What you should do: In the records below, some lines contain the word "mkern". Copy each of them.

****************

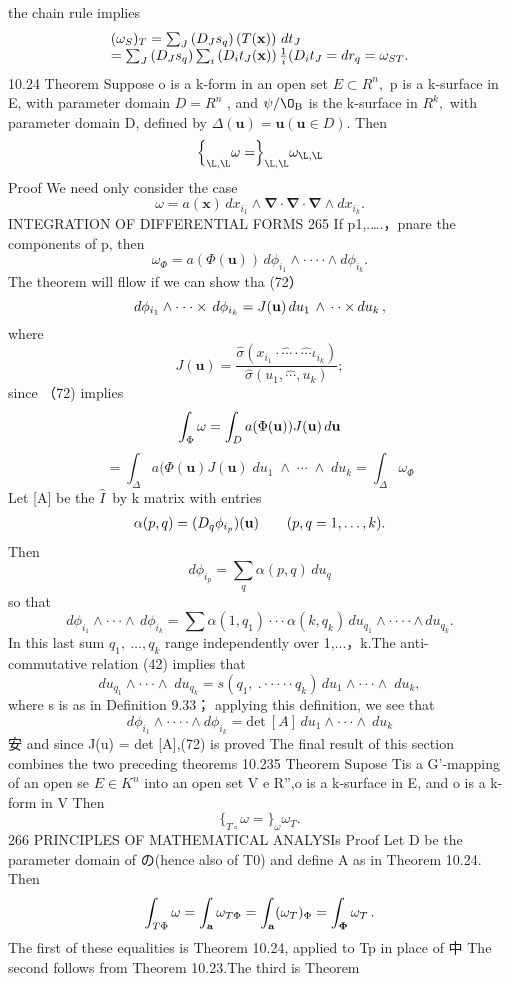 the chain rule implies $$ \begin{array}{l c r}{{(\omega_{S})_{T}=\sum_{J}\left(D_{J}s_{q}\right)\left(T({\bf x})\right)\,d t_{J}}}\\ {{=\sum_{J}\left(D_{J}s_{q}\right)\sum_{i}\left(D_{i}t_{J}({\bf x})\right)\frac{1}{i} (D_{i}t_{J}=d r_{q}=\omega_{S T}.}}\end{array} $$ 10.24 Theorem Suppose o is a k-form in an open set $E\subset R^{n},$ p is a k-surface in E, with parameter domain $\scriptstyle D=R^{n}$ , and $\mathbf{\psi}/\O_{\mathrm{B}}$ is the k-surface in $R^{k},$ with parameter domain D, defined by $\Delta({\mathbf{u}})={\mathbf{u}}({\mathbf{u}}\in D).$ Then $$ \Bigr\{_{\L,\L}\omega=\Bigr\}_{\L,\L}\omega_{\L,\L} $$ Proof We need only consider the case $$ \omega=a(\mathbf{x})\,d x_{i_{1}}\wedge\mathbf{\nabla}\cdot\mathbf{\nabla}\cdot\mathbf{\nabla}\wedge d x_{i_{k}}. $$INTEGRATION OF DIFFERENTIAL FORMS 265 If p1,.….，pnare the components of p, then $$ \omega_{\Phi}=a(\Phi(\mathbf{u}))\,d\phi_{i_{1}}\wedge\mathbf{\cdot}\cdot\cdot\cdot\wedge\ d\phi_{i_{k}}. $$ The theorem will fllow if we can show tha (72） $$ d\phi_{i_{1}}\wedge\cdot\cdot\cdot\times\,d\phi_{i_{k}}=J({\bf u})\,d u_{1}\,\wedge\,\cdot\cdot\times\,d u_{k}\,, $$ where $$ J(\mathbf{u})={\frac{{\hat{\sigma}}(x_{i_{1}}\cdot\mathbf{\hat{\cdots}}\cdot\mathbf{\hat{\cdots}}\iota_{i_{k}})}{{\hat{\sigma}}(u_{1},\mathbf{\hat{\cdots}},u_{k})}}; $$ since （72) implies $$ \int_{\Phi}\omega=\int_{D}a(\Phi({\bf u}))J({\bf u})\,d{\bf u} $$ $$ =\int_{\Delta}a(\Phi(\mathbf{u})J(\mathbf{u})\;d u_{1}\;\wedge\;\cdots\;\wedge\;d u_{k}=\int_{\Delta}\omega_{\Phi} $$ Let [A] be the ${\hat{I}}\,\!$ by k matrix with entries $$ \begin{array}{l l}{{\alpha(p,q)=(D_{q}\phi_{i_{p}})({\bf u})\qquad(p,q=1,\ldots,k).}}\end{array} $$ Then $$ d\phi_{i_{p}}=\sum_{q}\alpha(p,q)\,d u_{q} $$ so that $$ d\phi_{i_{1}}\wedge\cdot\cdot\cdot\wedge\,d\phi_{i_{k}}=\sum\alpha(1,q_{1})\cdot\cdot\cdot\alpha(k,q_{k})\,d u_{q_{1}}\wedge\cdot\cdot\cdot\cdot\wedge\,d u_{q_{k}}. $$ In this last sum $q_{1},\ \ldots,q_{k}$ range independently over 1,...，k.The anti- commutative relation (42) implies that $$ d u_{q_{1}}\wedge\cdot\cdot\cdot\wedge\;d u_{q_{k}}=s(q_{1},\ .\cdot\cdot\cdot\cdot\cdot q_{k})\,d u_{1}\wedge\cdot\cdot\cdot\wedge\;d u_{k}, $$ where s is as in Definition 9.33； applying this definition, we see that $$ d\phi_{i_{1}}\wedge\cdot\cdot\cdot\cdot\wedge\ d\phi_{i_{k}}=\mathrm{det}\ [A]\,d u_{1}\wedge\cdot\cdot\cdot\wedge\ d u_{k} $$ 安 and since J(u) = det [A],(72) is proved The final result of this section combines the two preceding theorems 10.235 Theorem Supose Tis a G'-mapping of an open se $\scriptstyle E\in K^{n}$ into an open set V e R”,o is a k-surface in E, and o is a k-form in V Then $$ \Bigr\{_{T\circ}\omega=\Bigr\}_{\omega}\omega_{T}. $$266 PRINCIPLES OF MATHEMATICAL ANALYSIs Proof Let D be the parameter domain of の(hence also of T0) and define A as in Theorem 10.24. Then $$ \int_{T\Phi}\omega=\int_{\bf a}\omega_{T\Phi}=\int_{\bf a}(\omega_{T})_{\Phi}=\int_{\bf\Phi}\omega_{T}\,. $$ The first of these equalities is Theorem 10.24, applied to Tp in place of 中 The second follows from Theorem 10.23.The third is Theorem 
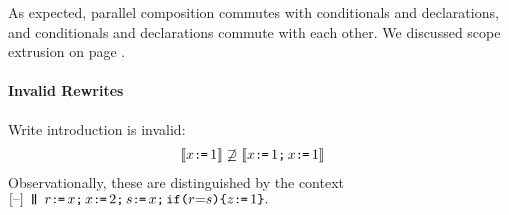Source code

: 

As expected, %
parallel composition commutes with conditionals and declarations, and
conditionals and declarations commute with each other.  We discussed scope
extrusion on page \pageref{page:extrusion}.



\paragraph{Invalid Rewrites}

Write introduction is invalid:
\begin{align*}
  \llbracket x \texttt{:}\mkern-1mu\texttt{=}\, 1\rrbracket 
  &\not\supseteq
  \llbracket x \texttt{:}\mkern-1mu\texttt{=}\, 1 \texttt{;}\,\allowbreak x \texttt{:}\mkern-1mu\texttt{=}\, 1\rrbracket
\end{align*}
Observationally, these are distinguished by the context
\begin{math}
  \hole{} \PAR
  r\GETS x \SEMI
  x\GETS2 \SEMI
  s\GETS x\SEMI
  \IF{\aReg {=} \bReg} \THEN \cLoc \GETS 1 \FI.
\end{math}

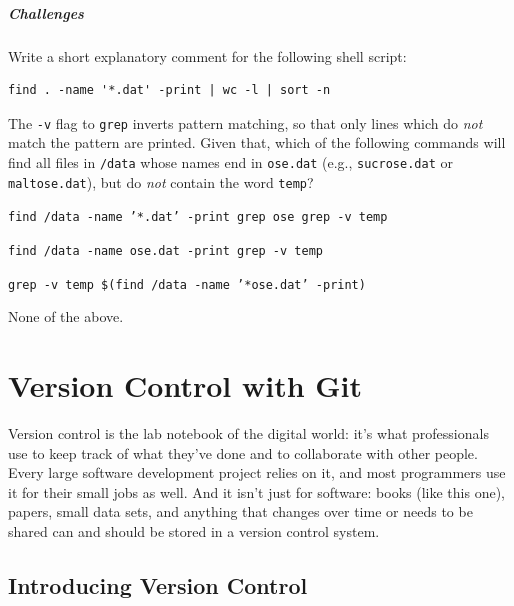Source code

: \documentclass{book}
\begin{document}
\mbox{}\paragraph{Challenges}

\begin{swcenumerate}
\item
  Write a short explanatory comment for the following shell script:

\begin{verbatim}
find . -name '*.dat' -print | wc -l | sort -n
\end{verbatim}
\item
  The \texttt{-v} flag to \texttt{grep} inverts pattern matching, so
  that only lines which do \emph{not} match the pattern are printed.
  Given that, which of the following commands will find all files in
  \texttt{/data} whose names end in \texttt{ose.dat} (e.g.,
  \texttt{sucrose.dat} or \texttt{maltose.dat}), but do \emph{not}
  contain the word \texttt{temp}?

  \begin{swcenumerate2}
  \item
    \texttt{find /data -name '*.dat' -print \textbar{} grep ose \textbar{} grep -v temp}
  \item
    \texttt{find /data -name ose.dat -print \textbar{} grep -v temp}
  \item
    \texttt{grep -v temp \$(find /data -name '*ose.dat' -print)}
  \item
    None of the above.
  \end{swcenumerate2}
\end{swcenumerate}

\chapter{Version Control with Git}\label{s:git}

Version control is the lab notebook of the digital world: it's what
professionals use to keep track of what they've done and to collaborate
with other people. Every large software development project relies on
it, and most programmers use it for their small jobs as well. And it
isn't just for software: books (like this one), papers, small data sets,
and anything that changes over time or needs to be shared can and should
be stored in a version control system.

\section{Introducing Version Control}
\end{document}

****************

Solution for this exercise:
  \llbracket x \texttt{:}\mkern-1mu\texttt{=}\, 1\rrbracket 
  \llbracket x \texttt{:}\mkern-1mu\texttt{=}\, 1 \texttt{;}\,\allowbreak x \texttt{:}\mkern-1mu\texttt{=}\, 1\rrbracket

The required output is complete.